On Sun, 15 Dec 2013, Radu Gheorghe wrote:
2013/12/15 Pavel Levshin <[email protected]>
15.12.2013 15:51, Boylan, James:
I agree. There is a strong need to identify versions in the
documentation. They question is where to draw the line. David has pointed
out that in the past its just been a matter of noting that certain
functions are available 7.5.8+, etc. Do we want to keep working from that
position? ie Break the documentation out to v7(-stable/-devel)

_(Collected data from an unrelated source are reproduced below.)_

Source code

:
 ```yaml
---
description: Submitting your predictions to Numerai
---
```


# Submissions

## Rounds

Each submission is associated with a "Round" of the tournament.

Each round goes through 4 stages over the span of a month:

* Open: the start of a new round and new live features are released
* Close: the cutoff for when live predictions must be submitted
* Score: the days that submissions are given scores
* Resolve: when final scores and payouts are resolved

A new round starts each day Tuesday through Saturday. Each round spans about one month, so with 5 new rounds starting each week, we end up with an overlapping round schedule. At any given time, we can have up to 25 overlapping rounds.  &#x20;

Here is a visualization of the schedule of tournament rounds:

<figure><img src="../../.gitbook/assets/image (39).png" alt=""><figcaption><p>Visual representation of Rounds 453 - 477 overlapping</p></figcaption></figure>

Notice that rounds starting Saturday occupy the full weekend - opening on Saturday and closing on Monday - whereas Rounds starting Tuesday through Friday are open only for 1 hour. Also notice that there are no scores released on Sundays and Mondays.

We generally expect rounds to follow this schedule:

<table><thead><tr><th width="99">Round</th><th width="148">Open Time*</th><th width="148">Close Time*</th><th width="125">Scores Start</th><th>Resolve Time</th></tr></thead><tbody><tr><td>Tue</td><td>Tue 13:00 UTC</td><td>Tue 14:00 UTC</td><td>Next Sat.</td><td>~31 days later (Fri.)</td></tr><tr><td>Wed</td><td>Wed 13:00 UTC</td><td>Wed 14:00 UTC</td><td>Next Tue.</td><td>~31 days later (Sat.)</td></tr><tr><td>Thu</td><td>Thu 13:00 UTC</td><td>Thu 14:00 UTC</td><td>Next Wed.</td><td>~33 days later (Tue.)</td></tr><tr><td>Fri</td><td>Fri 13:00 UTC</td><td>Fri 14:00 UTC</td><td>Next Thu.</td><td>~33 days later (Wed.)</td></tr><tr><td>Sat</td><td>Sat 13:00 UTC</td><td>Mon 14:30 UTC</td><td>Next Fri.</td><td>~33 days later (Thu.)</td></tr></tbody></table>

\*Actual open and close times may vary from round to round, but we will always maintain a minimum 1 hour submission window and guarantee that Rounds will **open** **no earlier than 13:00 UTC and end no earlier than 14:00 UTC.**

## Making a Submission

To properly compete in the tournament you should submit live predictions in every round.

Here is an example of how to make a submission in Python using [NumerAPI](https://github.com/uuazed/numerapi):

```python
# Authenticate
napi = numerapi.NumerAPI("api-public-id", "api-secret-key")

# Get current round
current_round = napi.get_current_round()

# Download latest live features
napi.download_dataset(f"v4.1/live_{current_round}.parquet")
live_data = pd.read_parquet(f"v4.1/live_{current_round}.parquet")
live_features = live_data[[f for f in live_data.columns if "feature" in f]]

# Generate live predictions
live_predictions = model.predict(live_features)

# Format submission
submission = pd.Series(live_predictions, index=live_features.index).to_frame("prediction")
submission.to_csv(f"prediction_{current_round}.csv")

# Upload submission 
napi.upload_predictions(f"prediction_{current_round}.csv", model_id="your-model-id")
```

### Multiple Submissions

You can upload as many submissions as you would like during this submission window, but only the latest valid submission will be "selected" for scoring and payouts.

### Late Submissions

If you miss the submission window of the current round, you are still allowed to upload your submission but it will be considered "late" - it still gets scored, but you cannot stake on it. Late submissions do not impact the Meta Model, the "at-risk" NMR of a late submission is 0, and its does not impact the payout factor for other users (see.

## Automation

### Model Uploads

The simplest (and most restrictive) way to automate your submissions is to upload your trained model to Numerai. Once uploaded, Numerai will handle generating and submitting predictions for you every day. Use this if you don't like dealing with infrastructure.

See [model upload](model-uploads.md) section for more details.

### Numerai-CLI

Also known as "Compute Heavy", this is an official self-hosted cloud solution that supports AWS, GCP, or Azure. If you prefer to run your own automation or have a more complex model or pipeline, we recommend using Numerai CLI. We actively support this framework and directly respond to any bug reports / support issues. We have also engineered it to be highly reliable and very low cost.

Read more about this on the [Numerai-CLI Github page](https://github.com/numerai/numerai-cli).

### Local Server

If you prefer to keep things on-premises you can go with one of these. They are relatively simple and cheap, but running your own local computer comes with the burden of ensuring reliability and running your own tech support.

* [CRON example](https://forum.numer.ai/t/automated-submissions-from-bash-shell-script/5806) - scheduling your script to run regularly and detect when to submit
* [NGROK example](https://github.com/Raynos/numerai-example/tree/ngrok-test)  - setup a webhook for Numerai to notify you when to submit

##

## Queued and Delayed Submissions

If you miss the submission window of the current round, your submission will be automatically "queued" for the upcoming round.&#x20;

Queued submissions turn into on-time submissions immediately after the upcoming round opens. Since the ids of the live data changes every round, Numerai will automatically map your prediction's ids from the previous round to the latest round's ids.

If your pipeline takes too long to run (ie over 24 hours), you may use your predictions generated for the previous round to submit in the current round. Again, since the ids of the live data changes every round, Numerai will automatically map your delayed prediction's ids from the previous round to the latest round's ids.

v8(-stable/-devel) and then do the same 'available in 7.5.8+' syntax? Or do
we want to hard lock the documentation versions to a specific release
version.
The latter is more precise from a documentation perspective and less
work, but the former offers less confusion on what you can and can not do
with a specific version. I can see benefits to both methods, so feedback
on that would definitely be helpful.
As I've said before, latter is best for most documents. What does "7.5.8+"
mean? Is is supported in 7.4.133? Is it present in 8.1.0? The answers are
always not so trivial. Moreover, it is too easy to forget to write such a
tag everywhere. Not every feature has this tag now, right?
By the way, each document (when it is read by an user) should note which
version it describes. It should be a part of template.
+1. I think that's important, to keep users aware about where they are.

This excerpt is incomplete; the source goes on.